Ovviamente la scelta del soggetto è decisiva. Il dipinto illustra infatti l’incontro di San Francesco con il lupo di Gubbio e, se a una prima lettura la nota vicenda esprime una raggiunta armonia tra essere umano e natura, a un livello più profondo essa indica qualcosa di ancor più prezioso. Il racconto riguarda la relazione tra essere umano e natura umana, con le sue luci e soprattutto le sue ombre.
Com’è noto la storia narra di un lupo che terrorizzava i cittadini di Gubbio, appunto ai tempi del santo. Francesco – il folle di Dio, che ci piace vedere qui come una sorta di genio poeta e ribelle - incontra il lupo, ma anziché domare o persino uccidere l'animale feroce, riducendolo nel migliore dei casi a creatura spenta e addomesticata, si pone in dialogo con lui e addirittura ne diventa amico. In virtù dell’intervento di Francesco il lupo non minaccerà più Gubbio, ma in cambio i cittadini dovranno portargli da mangiare tutti i giorni, accogliendolo in qualche misura tra di loro, nel loro mondo.

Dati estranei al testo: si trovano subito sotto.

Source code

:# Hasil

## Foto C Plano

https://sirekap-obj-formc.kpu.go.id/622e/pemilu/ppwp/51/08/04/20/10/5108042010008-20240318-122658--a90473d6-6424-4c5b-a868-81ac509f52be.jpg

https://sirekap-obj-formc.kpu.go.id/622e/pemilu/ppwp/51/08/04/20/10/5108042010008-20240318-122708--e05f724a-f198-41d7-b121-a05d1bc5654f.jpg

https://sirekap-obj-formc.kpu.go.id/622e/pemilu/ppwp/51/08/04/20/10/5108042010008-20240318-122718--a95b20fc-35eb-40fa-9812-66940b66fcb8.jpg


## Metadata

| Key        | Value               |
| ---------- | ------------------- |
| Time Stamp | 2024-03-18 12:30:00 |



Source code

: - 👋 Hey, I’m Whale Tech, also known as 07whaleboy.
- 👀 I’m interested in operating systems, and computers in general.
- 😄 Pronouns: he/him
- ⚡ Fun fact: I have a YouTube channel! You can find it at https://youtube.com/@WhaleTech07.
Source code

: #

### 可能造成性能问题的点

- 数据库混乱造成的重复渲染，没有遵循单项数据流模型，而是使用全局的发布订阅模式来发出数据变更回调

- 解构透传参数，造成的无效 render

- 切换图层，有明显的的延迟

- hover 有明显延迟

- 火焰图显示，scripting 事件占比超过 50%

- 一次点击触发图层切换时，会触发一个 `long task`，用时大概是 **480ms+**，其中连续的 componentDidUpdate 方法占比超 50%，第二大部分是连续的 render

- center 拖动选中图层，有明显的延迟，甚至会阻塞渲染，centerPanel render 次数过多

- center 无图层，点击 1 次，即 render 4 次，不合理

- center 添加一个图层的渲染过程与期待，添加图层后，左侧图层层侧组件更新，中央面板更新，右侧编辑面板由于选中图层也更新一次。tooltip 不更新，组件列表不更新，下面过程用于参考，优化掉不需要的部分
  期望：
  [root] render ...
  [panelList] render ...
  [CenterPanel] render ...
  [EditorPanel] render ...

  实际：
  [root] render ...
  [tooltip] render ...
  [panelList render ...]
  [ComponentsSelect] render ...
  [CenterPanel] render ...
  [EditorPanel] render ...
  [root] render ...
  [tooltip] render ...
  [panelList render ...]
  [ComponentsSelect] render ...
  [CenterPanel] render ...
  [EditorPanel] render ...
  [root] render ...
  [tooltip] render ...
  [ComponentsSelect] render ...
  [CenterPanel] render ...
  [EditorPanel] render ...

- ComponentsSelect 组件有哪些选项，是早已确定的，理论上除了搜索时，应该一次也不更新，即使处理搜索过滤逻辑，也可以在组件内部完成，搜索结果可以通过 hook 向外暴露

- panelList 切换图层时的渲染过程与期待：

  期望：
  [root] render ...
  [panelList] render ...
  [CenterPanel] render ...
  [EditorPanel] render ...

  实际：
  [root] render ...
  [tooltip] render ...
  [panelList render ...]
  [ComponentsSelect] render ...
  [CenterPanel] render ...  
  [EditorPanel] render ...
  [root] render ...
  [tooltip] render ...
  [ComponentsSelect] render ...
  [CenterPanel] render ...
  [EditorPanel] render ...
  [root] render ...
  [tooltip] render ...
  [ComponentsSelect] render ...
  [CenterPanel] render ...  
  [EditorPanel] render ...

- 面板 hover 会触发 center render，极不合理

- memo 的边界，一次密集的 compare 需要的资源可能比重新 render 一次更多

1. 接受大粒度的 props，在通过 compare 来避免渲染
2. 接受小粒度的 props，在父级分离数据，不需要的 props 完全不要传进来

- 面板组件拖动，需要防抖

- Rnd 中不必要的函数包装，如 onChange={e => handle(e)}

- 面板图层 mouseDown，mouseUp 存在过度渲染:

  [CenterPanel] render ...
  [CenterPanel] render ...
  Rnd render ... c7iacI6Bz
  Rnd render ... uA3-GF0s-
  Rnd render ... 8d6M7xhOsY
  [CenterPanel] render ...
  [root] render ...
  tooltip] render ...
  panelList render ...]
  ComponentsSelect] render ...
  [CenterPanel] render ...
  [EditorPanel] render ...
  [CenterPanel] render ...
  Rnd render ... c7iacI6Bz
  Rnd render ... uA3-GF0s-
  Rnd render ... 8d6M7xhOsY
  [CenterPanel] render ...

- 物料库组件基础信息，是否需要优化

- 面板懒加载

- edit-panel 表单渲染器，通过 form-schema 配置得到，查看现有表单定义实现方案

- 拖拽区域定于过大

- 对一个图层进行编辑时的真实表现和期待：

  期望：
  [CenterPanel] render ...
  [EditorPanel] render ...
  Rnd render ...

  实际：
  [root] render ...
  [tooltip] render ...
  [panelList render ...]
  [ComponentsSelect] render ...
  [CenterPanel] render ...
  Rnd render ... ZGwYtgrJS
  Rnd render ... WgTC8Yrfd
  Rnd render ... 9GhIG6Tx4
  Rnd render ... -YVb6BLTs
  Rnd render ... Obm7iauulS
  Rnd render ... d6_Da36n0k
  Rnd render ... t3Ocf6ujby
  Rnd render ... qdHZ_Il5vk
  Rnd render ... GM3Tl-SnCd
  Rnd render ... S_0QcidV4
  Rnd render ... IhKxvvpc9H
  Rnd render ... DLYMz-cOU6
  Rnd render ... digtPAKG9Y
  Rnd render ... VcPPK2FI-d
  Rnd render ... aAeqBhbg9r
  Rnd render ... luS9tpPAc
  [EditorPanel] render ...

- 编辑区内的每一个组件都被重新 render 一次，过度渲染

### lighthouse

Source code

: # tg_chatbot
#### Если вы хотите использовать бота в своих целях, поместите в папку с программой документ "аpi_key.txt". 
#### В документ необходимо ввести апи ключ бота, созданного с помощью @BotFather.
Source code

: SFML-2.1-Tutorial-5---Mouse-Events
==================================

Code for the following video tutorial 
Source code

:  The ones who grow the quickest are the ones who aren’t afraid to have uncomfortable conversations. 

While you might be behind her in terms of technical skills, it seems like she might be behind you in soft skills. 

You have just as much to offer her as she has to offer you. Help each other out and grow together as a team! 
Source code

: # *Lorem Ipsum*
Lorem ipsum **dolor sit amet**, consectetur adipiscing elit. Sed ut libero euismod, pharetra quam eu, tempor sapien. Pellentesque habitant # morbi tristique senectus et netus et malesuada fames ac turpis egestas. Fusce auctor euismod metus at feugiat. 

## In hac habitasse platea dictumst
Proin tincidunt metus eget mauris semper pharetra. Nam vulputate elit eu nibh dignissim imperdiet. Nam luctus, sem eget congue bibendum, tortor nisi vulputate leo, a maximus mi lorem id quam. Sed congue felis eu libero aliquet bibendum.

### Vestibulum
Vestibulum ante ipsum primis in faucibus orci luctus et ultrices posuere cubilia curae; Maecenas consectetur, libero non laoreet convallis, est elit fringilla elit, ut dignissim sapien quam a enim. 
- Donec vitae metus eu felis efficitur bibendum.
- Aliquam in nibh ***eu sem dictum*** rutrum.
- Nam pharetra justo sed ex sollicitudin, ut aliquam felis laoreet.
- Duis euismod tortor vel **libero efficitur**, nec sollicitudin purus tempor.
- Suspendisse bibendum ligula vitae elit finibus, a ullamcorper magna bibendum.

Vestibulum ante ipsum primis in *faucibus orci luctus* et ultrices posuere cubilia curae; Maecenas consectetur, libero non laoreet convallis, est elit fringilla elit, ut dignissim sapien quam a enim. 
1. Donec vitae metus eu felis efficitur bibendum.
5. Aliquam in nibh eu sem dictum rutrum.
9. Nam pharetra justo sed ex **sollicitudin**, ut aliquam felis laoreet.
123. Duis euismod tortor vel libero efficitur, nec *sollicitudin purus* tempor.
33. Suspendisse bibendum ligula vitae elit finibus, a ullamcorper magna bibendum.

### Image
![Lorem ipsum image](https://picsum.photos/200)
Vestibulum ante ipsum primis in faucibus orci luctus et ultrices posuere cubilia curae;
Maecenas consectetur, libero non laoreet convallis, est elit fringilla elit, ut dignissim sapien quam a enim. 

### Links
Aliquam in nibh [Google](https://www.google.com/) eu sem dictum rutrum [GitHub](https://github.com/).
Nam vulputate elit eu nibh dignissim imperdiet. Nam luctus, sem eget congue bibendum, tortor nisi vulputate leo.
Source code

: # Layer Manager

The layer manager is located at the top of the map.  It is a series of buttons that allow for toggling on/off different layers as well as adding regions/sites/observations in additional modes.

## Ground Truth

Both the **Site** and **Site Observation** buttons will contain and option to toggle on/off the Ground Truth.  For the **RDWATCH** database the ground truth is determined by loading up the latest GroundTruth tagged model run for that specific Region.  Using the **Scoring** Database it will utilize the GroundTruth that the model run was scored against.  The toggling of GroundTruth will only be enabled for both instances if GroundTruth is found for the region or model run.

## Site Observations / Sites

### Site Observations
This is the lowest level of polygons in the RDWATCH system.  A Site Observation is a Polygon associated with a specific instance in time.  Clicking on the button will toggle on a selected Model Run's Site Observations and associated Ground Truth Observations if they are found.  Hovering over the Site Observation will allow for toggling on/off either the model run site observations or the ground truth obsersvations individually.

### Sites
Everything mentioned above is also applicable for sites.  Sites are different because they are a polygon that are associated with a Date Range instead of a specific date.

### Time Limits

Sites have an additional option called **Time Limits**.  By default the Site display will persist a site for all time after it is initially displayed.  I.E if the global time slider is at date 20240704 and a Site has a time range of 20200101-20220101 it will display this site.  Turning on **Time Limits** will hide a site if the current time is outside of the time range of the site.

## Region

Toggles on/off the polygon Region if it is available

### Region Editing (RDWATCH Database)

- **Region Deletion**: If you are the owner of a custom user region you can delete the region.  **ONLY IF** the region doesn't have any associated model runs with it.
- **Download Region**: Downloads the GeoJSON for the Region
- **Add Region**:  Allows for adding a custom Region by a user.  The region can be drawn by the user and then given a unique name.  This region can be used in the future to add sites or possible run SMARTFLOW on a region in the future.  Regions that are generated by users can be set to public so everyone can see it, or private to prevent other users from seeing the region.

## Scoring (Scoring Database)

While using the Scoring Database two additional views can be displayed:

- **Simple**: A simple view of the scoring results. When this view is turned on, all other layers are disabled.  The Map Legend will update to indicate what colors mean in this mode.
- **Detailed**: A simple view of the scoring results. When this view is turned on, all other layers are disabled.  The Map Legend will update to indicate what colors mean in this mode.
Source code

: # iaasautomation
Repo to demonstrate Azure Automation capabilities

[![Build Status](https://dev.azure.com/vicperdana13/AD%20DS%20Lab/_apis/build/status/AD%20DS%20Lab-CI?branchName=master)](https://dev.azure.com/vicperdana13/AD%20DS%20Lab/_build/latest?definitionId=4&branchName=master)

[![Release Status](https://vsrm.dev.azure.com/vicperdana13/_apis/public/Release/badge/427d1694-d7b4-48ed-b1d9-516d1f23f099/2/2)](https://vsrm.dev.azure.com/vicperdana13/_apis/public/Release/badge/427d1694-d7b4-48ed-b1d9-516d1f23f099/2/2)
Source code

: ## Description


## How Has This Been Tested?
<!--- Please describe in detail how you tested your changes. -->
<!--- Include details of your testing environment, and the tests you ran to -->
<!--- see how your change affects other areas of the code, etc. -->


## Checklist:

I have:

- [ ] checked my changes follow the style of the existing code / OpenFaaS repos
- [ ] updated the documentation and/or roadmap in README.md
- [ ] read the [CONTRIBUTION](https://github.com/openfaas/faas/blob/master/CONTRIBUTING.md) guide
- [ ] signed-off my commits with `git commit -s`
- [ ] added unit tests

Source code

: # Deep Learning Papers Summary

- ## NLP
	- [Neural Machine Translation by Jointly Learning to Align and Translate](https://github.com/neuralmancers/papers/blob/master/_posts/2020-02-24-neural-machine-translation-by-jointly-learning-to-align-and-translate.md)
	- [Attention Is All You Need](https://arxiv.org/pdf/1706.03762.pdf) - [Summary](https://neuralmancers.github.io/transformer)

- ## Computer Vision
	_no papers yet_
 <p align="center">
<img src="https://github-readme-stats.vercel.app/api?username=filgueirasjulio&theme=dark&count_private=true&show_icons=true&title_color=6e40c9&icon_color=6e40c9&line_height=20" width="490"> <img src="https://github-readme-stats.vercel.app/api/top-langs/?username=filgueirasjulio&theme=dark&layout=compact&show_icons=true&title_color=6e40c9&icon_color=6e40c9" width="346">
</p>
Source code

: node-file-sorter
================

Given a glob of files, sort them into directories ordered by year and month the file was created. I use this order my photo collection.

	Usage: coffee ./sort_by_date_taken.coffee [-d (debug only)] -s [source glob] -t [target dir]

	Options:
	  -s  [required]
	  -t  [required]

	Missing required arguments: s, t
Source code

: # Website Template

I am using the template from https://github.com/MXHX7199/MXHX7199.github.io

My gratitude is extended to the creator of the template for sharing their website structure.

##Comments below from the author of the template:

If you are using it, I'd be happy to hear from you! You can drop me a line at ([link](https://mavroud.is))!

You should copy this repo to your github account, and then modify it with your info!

Oltre ogni lettura moralistica, qui azzardiamo una possibile interpretazione secondo cui la storia si fa metafora di una profondissima verità psichica. La vicenda può infatti suggerire che occorre accettare i lati oscuri del cuore umano, accoglierli e nutrirli, proprio come accade con il lupo. In questo modo, non solo le ombre della nostra stessa anima non faranno più paura, ma si riveleranno addirittura punti di forza, che saranno d’aiuto nella vita. Fosse anche solo per aiutarci ad allargare un po’ lo sguardo, oltre le apparenze e le consuetudini sociali codificate.
Nel racconto Francesco, con un po’ di sanissima follia, si fa così mediatore nel dialogo tra il mondo della natura e dell’animalità da un lato con l’umanità maldestra e un po’ impacciata, rappresentata dalla gente del paese, dall’altro. Analogamente, in questa mostra l’artista si pone alla ricerca di un’interpretazione, di un dialogo e di un linguaggio, fino a che la sintonia tra diverse forme espressive raggiunge il suo canto nella pittura.
L’unione alchemica tra concetto e gesto origina così una nuova tensione creativa e vitale, che trova nei tratti, come nelle luci e ombre generate dall’atto di dipingere, la sua più profonda chiave di lettura.